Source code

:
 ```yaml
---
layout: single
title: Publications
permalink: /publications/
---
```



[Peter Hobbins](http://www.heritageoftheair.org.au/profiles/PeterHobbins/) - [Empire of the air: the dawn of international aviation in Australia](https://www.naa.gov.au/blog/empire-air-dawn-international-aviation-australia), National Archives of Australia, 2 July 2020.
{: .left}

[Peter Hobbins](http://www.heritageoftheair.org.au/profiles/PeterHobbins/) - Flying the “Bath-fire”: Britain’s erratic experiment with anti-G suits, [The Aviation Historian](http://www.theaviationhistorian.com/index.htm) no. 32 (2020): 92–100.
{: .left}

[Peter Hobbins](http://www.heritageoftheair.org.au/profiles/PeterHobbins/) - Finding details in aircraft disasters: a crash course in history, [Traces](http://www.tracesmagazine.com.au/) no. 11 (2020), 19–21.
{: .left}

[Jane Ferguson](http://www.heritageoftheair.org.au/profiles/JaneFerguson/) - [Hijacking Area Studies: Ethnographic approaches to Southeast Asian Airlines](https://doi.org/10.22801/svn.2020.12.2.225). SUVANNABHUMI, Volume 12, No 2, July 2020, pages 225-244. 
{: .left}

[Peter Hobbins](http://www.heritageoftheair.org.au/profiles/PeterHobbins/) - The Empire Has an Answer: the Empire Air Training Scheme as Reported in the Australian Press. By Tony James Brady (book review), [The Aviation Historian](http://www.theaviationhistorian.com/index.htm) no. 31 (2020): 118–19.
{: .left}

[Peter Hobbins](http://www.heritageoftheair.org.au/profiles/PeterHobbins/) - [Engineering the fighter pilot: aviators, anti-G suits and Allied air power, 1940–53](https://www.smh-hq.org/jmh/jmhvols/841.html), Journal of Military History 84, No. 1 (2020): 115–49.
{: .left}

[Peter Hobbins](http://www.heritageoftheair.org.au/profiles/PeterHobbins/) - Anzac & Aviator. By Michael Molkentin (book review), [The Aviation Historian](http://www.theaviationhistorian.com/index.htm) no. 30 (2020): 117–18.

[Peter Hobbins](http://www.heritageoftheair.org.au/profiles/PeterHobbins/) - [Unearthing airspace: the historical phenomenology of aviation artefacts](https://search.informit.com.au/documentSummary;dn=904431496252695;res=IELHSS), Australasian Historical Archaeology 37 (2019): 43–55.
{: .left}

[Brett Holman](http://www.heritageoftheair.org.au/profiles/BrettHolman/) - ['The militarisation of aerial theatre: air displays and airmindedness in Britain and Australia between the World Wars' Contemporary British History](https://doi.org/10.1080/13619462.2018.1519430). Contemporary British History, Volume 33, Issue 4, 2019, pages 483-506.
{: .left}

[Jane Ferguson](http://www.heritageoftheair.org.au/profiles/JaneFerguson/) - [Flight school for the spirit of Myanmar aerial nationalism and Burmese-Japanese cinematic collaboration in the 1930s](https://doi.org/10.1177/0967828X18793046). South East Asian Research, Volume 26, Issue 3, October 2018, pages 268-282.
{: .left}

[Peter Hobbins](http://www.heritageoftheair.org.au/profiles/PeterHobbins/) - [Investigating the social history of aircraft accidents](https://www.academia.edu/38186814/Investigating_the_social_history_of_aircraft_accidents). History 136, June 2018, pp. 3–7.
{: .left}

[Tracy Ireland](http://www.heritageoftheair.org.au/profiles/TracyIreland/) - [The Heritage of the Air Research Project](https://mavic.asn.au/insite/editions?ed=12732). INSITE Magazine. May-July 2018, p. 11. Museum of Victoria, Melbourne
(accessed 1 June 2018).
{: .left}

* * *

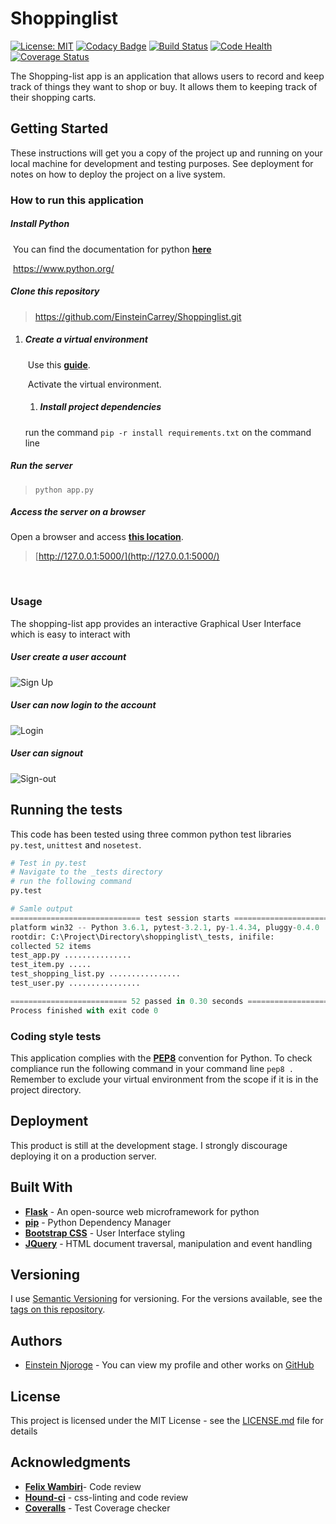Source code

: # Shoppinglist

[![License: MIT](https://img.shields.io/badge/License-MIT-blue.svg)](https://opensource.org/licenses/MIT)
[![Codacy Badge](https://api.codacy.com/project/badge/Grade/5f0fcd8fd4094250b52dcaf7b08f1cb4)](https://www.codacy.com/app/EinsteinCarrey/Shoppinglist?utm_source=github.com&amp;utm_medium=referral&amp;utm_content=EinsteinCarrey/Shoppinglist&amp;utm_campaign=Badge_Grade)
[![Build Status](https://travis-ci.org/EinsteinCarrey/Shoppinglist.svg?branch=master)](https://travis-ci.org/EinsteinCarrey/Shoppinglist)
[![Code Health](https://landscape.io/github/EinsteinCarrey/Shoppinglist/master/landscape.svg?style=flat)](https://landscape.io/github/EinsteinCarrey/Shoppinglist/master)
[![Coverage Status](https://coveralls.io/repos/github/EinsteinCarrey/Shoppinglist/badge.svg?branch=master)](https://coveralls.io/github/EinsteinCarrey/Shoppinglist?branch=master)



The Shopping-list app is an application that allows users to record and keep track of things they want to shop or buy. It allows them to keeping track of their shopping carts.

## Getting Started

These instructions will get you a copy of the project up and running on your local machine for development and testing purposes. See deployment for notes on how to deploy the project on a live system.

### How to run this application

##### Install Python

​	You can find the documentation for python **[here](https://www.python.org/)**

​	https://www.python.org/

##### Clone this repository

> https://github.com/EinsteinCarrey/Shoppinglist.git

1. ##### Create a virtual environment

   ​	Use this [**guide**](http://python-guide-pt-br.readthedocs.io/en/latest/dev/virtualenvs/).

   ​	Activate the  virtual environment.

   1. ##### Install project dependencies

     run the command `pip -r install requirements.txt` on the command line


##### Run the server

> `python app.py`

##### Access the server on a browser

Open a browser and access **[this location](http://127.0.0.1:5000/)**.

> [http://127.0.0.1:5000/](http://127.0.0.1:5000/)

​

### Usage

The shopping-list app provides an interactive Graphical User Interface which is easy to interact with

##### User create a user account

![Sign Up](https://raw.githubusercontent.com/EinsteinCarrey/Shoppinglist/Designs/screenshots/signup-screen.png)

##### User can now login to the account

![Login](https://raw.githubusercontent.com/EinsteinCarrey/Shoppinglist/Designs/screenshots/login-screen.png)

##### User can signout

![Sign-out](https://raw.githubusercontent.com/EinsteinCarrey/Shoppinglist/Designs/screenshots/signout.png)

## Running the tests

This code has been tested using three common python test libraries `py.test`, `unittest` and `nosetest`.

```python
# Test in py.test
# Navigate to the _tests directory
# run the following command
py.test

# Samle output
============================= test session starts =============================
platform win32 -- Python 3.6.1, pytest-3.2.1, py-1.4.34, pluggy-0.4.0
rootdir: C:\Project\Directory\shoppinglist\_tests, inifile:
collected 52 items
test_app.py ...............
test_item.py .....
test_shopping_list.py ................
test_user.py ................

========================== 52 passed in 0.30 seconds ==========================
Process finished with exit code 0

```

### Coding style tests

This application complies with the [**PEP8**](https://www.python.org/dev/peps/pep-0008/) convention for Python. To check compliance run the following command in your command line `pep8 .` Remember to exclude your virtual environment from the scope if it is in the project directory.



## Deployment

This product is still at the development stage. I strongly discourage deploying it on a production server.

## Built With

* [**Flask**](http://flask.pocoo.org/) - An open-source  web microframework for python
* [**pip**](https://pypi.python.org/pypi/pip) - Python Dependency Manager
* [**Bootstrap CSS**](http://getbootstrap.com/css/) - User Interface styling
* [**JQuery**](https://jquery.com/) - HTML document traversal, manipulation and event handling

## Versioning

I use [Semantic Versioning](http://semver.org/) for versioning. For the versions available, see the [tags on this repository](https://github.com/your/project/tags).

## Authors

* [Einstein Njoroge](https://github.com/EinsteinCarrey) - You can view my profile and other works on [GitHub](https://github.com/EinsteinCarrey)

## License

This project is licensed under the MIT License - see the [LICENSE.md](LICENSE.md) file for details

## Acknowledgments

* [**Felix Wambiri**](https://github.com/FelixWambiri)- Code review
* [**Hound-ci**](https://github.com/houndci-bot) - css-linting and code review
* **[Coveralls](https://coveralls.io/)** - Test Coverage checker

...

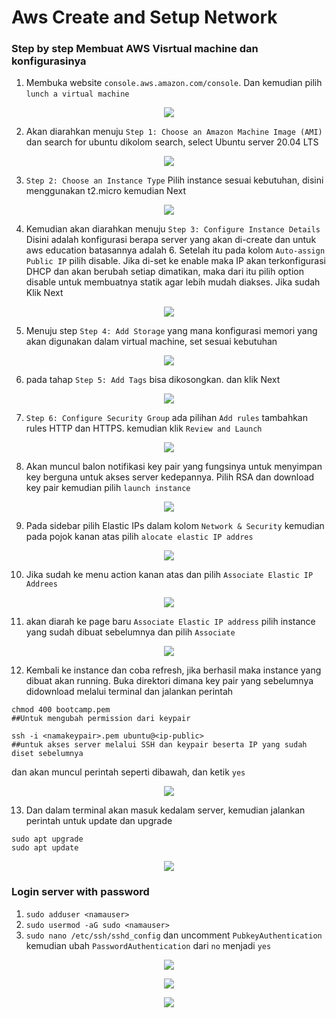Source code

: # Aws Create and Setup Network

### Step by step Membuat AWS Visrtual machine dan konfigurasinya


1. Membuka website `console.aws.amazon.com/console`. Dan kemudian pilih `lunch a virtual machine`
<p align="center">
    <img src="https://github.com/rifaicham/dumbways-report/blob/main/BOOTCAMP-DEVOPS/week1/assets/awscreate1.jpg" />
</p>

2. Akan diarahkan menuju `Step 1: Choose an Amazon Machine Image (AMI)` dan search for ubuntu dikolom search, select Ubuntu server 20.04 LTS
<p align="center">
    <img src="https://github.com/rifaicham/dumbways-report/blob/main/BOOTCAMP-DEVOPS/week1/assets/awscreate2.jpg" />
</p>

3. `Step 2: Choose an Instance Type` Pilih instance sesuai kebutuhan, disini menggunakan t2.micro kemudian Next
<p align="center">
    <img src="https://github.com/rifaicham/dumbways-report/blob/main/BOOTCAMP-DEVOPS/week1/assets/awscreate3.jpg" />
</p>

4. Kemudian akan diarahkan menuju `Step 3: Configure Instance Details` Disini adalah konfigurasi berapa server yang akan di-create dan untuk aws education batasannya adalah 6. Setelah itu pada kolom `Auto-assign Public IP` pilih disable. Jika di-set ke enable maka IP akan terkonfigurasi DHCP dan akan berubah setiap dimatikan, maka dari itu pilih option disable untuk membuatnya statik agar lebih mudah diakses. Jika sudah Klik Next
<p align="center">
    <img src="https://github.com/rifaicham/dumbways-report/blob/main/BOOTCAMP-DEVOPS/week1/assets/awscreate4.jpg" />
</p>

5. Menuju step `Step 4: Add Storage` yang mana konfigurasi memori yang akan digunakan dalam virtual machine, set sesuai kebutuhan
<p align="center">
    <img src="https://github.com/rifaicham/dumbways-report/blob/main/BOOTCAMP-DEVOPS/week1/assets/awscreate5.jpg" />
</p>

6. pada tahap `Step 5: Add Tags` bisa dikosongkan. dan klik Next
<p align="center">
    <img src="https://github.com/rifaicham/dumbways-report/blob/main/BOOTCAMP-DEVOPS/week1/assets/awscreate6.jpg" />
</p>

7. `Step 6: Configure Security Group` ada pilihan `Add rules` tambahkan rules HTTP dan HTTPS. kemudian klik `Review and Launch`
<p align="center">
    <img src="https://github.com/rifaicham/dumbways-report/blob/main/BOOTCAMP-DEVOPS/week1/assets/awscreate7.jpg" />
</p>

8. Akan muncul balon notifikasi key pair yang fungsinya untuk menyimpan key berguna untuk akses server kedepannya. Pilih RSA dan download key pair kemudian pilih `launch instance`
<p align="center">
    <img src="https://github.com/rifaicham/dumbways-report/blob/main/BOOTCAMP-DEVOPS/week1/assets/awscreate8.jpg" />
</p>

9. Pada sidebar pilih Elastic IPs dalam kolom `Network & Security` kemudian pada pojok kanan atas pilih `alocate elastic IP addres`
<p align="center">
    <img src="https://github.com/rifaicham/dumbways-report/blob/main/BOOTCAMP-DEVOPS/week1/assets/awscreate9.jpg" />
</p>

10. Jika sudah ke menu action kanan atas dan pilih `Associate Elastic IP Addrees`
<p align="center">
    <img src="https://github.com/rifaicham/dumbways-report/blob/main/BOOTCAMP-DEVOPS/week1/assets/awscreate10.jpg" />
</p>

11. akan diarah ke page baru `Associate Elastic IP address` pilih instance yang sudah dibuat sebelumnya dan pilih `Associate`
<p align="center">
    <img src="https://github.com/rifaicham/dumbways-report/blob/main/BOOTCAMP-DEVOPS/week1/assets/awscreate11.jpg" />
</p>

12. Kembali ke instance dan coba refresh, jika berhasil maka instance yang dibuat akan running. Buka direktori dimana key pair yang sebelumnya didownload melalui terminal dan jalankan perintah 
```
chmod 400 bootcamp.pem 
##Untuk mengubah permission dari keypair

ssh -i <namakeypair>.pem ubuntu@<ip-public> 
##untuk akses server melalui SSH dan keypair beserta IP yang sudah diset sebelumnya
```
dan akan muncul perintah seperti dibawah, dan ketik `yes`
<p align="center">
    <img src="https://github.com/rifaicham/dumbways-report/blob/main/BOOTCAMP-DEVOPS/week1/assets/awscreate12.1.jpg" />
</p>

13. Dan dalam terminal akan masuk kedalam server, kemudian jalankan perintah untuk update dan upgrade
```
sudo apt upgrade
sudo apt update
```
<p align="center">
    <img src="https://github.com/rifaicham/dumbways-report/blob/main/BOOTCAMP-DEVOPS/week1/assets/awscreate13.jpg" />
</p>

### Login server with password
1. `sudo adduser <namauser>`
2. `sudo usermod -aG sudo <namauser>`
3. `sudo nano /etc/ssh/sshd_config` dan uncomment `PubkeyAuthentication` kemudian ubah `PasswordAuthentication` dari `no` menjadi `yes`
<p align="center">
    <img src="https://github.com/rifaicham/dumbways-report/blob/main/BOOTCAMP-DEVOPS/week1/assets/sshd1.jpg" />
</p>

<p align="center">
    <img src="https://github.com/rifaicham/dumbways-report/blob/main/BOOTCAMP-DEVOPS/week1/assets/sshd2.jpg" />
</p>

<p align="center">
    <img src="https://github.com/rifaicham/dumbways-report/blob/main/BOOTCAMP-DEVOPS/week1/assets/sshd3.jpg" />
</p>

[Exercise brief]
All lines of the records above with the word "style" in them are to be copied.

[Answer box]
[![Code Health](https://landscape.io/github/EinsteinCarrey/Shoppinglist/master/landscape.svg?style=flat)](https://landscape.io/github/EinsteinCarrey/Shoppinglist/master)
### Coding style tests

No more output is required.